The paper introduces a novel approach to image scrambling that leverages the structural constraints of Sudoku puzzles. Traditional image representation uses a row‑column pair to locate each pixel. By interpreting a Sudoku grid as a three‑dimensional coordinate system—row, column, and block—the authors define six additional parametric representations: row‑digit, digit‑row, column‑digit, digit‑column, block‑digit, and digit‑block. Each representation establishes a bijective mapping between the original pixel coordinates and a new set of coordinates derived from the Sudoku layout. Because these mappings are one‑to‑one and invertible, they can serve as deterministic, key‑dependent permutations (i.e., two‑dimensional bijections) without expanding the data size.

A “Sudoku Associated Image Scrambler” is built by first embedding a Sudoku solution of size N×N (commonly N=9) into the image grid. The scrambling key consists of three components: (1) the specific Sudoku solution (the arrangement of digits), (2) the choice of parametric coordinate pair, and (3) the order in which multiple bijections are applied. The key space is enormous; the number of possible Sudoku solutions alone is on the order of 9!⁹, and when combined with the six coordinate choices and permutation depth, the effective key space exceeds 10⁶⁴, making brute‑force attacks infeasible.

The scrambling process simply permutes pixel positions according to the selected bijection(s).
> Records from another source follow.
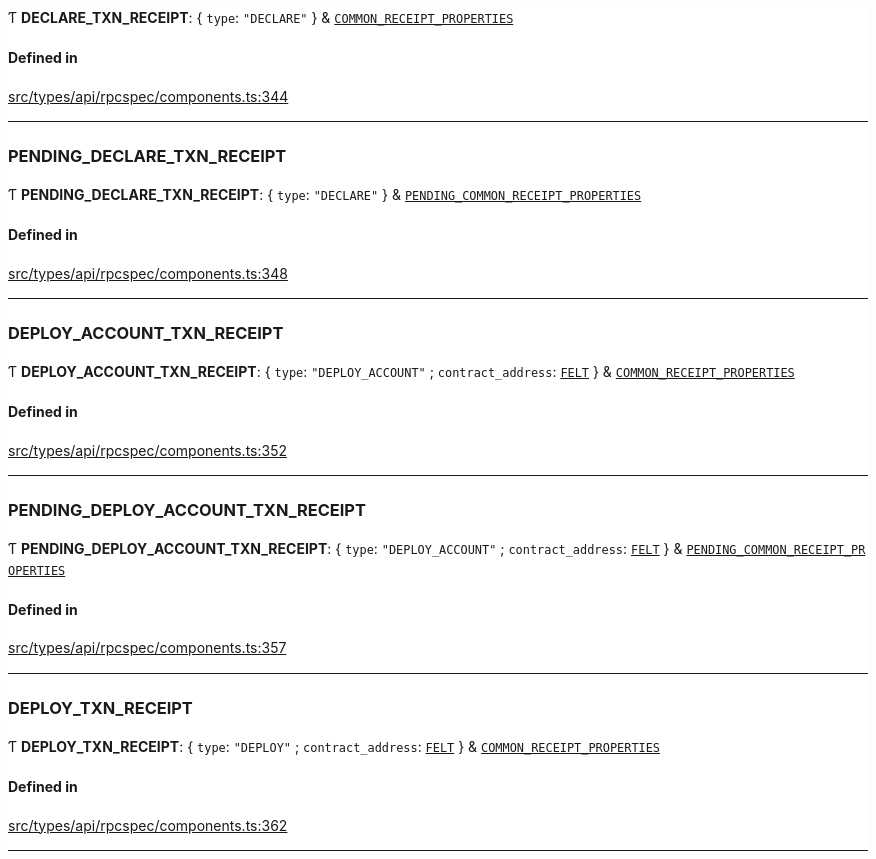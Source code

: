 Ƭ **DECLARE_TXN_RECEIPT**: \{ `type`: `"DECLARE"` } & [`COMMON_RECEIPT_PROPERTIES`](types.RPC.SPEC.md#common_receipt_properties)

#### Defined in

[src/types/api/rpcspec/components.ts:344](https://github.com/starknet-io/starknet.js/blob/v5.29.0/src/types/api/rpcspec/components.ts#L344)

---

### PENDING_DECLARE_TXN_RECEIPT

Ƭ **PENDING_DECLARE_TXN_RECEIPT**: \{ `type`: `"DECLARE"` } & [`PENDING_COMMON_RECEIPT_PROPERTIES`](types.RPC.SPEC.md#pending_common_receipt_properties)

#### Defined in

[src/types/api/rpcspec/components.ts:348](https://github.com/starknet-io/starknet.js/blob/v5.29.0/src/types/api/rpcspec/components.ts#L348)

---

### DEPLOY_ACCOUNT_TXN_RECEIPT

Ƭ **DEPLOY_ACCOUNT_TXN_RECEIPT**: \{ `type`: `"DEPLOY_ACCOUNT"` ; `contract_address`: [`FELT`](types.RPC.SPEC.md#felt) } & [`COMMON_RECEIPT_PROPERTIES`](types.RPC.SPEC.md#common_receipt_properties)

#### Defined in

[src/types/api/rpcspec/components.ts:352](https://github.com/starknet-io/starknet.js/blob/v5.29.0/src/types/api/rpcspec/components.ts#L352)

---

### PENDING_DEPLOY_ACCOUNT_TXN_RECEIPT

Ƭ **PENDING_DEPLOY_ACCOUNT_TXN_RECEIPT**: \{ `type`: `"DEPLOY_ACCOUNT"` ; `contract_address`: [`FELT`](types.RPC.SPEC.md#felt) } & [`PENDING_COMMON_RECEIPT_PROPERTIES`](types.RPC.SPEC.md#pending_common_receipt_properties)

#### Defined in

[src/types/api/rpcspec/components.ts:357](https://github.com/starknet-io/starknet.js/blob/v5.29.0/src/types/api/rpcspec/components.ts#L357)

---

### DEPLOY_TXN_RECEIPT

Ƭ **DEPLOY_TXN_RECEIPT**: \{ `type`: `"DEPLOY"` ; `contract_address`: [`FELT`](types.RPC.SPEC.md#felt) } & [`COMMON_RECEIPT_PROPERTIES`](types.RPC.SPEC.md#common_receipt_properties)

#### Defined in

[src/types/api/rpcspec/components.ts:362](https://github.com/starknet-io/starknet.js/blob/v5.29.0/src/types/api/rpcspec/components.ts#L362)

---
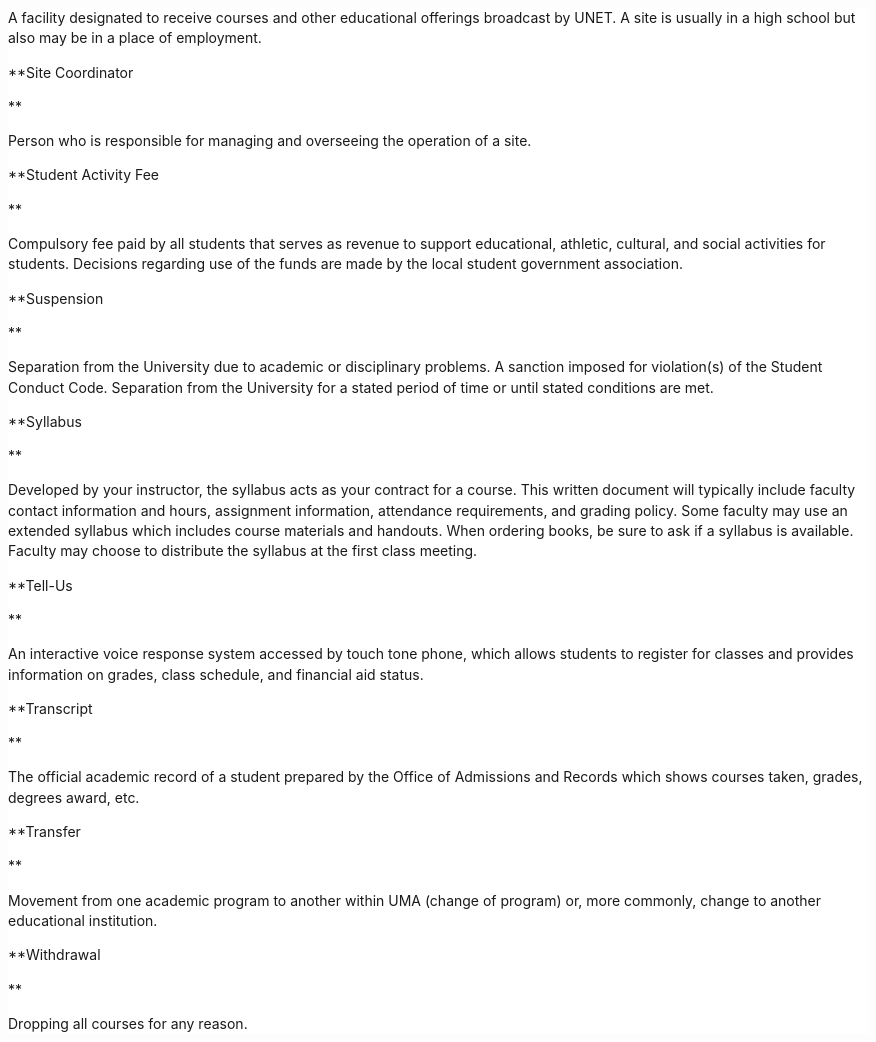 A facility designated to receive courses and other educational offerings
broadcast by UNET. A site is usually in a high school but also may be in a
place of employment.

**Site Coordinator

**

Person who is responsible for managing and overseeing the operation of a site.

**Student Activity Fee

**

Compulsory fee paid by all students that serves as revenue to support
educational, athletic, cultural, and social activities for students. Decisions
regarding use of the funds are made by the local student government
association.

**Suspension

**

Separation from the University due to academic or disciplinary problems. A
sanction imposed for violation(s) of the Student Conduct Code. Separation from
the University for a stated period of time or until stated conditions are met.

**Syllabus

**

Developed by your instructor, the syllabus acts as your contract for a course.
This written document will typically include faculty contact information and
hours, assignment information, attendance requirements, and grading policy.
Some faculty may use an extended syllabus which includes course materials and
handouts. When ordering books, be sure to ask if a syllabus is available.
Faculty may choose to distribute the syllabus at the first class meeting.

**Tell-Us

**

An interactive voice response system accessed by touch tone phone, which
allows students to register for classes and provides information on grades,
class schedule, and financial aid status.

**Transcript

**

The official academic record of a student prepared by the Office of Admissions
and Records which shows courses taken, grades, degrees award, etc.

**Transfer

**

Movement from one academic program to another within UMA (change of program)
or, more commonly, change to another educational institution.

**Withdrawal

**

Dropping all courses for any reason.

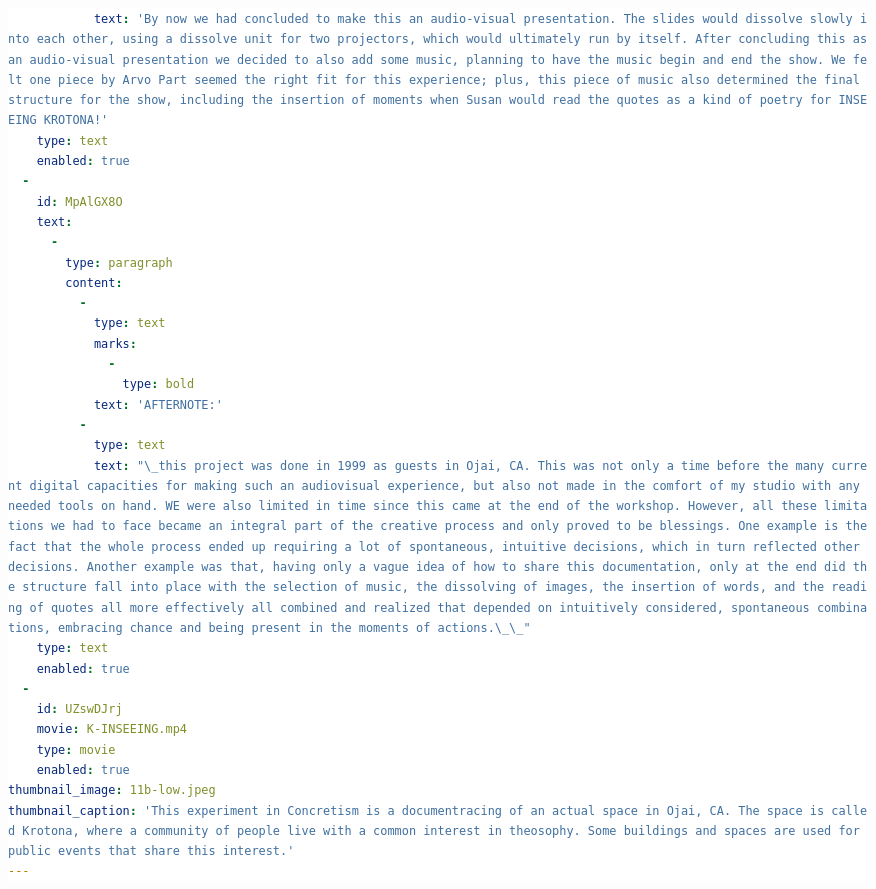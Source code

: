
 ```yaml
            text: 'By now we had concluded to make this an audio-visual presentation. The slides would dissolve slowly into each other, using a dissolve unit for two projectors, which would ultimately run by itself. After concluding this as an audio-visual presentation we decided to also add some music, planning to have the music begin and end the show. We felt one piece by Arvo Part seemed the right fit for this experience; plus, this piece of music also determined the final structure for the show, including the insertion of moments when Susan would read the quotes as a kind of poetry for INSEEING KROTONA!'
    type: text
    enabled: true
  -
    id: MpAlGX8O
    text:
      -
        type: paragraph
        content:
          -
            type: text
            marks:
              -
                type: bold
            text: 'AFTERNOTE:'
          -
            type: text
            text: "\_this project was done in 1999 as guests in Ojai, CA. This was not only a time before the many current digital capacities for making such an audiovisual experience, but also not made in the comfort of my studio with any needed tools on hand. WE were also limited in time since this came at the end of the workshop. However, all these limitations we had to face became an integral part of the creative process and only proved to be blessings. One example is the fact that the whole process ended up requiring a lot of spontaneous, intuitive decisions, which in turn reflected other decisions. Another example was that, having only a vague idea of how to share this documentation, only at the end did the structure fall into place with the selection of music, the dissolving of images, the insertion of words, and the reading of quotes all more effectively all combined and realized that depended on intuitively considered, spontaneous combinations, embracing chance and being present in the moments of actions.\_\_"
    type: text
    enabled: true
  -
    id: UZswDJrj
    movie: K-INSEEING.mp4
    type: movie
    enabled: true
thumbnail_image: 11b-low.jpeg
thumbnail_caption: 'This experiment in Concretism is a documentracing of an actual space in Ojai, CA. The space is called Krotona, where a community of people live with a common interest in theosophy. Some buildings and spaces are used for public events that share this interest.'
---
```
Since the operation is a pure permutation, no extra bits are introduced, and de‑scrambling is achieved by applying the inverse bijections in reverse order. The authors evaluate the method on a broad set of images (natural scenes, synthetic patterns, grayscale, and color) across resolutions from 256×256 to 2048×2048. Objective metrics include Peak Signal‑to‑Noise Ratio (PSNR), Structural Similarity Index (SSIM), entropy change, gray‑degree of scrambling, and autocorrelation of adjacent pixels. Compared with classic chaotic maps (Arnold cat map, logistic map) and other permutation‑based schemes, the Sudoku‑based scrambler consistently yields higher PSNR (2–3 dB improvement) and SSIM (+0.05 on average), while reducing pixel autocorrelation to near‑zero values. Human visual inspection confirms that scrambled images are indistinguishable from random noise.

Security analysis shows strong key sensitivity: altering a single digit in the Sudoku solution or switching the coordinate pair results in a completely different scrambled image. The permutation’s non‑linear nature disrupts spatial correlations, which is reflected in the low autocorrelation coefficients. Computationally, the algorithm runs in O(N²) time, requires only the storage of the Sudoku matrix, and introduces negligible memory overhead, making it suitable for real‑time applications.
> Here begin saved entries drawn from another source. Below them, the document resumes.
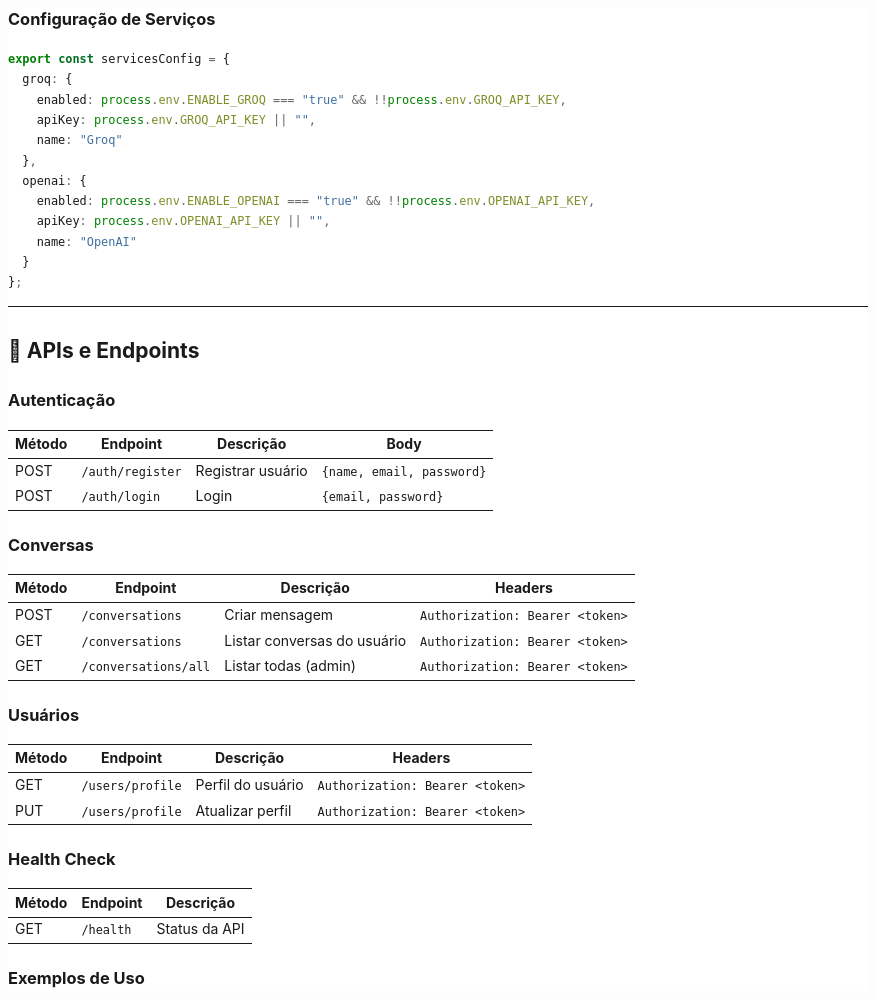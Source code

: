 ### Configuração de Serviços
```typescript
export const servicesConfig = {
  groq: {
    enabled: process.env.ENABLE_GROQ === "true" && !!process.env.GROQ_API_KEY,
    apiKey: process.env.GROQ_API_KEY || "",
    name: "Groq"
  },
  openai: {
    enabled: process.env.ENABLE_OPENAI === "true" && !!process.env.OPENAI_API_KEY,
    apiKey: process.env.OPENAI_API_KEY || "",
    name: "OpenAI"
  }
};
```

---

## 🔌 APIs e Endpoints

### Autenticação
| Método | Endpoint | Descrição | Body |
|--------|----------|-----------|------|
| POST | `/auth/register` | Registrar usuário | `{name, email, password}` |
| POST | `/auth/login` | Login | `{email, password}` |

### Conversas
| Método | Endpoint | Descrição | Headers |
|--------|----------|-----------|---------|
| POST | `/conversations` | Criar mensagem | `Authorization: Bearer <token>` |
| GET | `/conversations` | Listar conversas do usuário | `Authorization: Bearer <token>` |
| GET | `/conversations/all` | Listar todas (admin) | `Authorization: Bearer <token>` |

### Usuários
| Método | Endpoint | Descrição | Headers |
|--------|----------|-----------|---------|
| GET | `/users/profile` | Perfil do usuário | `Authorization: Bearer <token>` |
| PUT | `/users/profile` | Atualizar perfil | `Authorization: Bearer <token>` |

### Health Check
| Método | Endpoint | Descrição |
|--------|----------|-----------|
| GET | `/health` | Status da API |

### Exemplos de Uso
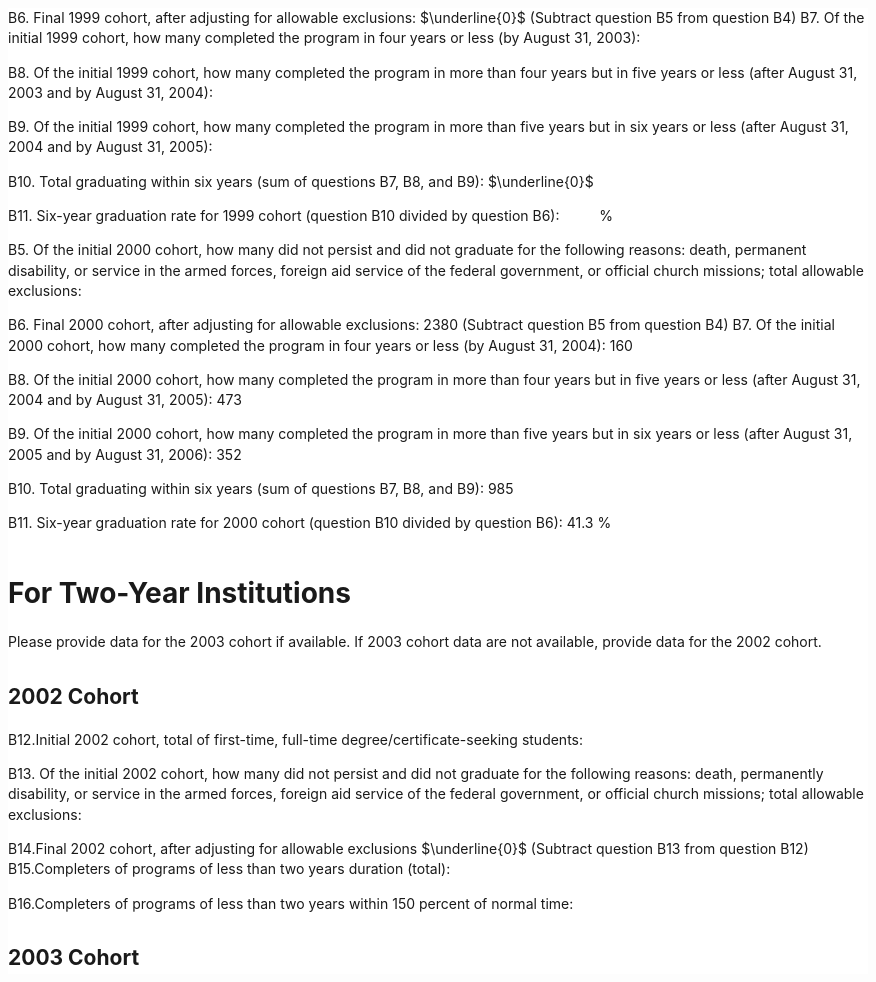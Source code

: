B6. Final 1999 cohort, after adjusting for allowable exclusions: $\underline{0}$
(Subtract question B5 from question B4)
B7. Of the initial 1999 cohort, how many completed the program in four years or less (by August 31, 2003):

B8. Of the initial 1999 cohort, how many completed the program in more than four years but in five years or less (after August 31, 2003 and by August 31, 2004):

B9. Of the initial 1999 cohort, how many completed the program in more than five years but in six years or less (after August 31, 2004 and by August 31, 2005):

B10. Total graduating within six years (sum of questions B7, B8, and B9): $\underline{0}$

B11. Six-year graduation rate for 1999 cohort (question B10 divided by question B6):
$\qquad$ $\%$

B5. Of the initial 2000 cohort, how many did not persist and did not graduate for the following reasons: death, permanent disability, or service in the armed forces, foreign aid service of the federal government, or official church missions; total allowable exclusions:

B6. Final 2000 cohort, after adjusting for allowable exclusions: 2380
(Subtract question B5 from question B4)
B7. Of the initial 2000 cohort, how many completed the program in four years or less (by August 31, 2004): 160

B8. Of the initial 2000 cohort, how many completed the program in more than four years but in five years or less (after August 31, 2004 and by August 31, 2005): 473

B9. Of the initial 2000 cohort, how many completed the program in more than five years but in six years or less (after August 31, 2005 and by August 31, 2006): 352

B10. Total graduating within six years (sum of questions B7, B8, and B9): 985

B11. Six-year graduation rate for 2000 cohort (question B10 divided by question B6):
41.3 \%

# For Two-Year Institutions 

Please provide data for the 2003 cohort if available. If 2003 cohort data are not available, provide data for the 2002 cohort.

## 2002 Cohort

B12.Initial 2002 cohort, total of first-time, full-time degree/certificate-seeking students:

B13. Of the initial 2002 cohort, how many did not persist and did not graduate for the following reasons: death, permanently disability, or service in the armed forces, foreign aid service of the federal government, or official church missions; total allowable exclusions:

B14.Final 2002 cohort, after adjusting for allowable exclusions $\underline{0}$
(Subtract question B13 from question B12)
B15.Completers of programs of less than two years duration (total):

B16.Completers of programs of less than two years within 150 percent of normal time:

## 2003 Cohort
Limitations are acknowledged. The Sudoku grid must match the image dimensions; otherwise padding or block‑wise processing is required. Pure permutation does not provide diffusion of pixel values, so for cryptographic confidentiality it should be combined with a conventional cipher (e.g., AES) to protect pixel intensities.

Future work suggested includes extending the concept to variable‑size blocks, stacking multiple Sudoku layers, exploring other combinatorial designs such as Latin squares, and implementing hardware acceleration (FPGA, GPU) for video streaming. These extensions could broaden the applicability of Sudoku‑associated bijections beyond still‑image scrambling to audio, video, and other digital media protection scenarios.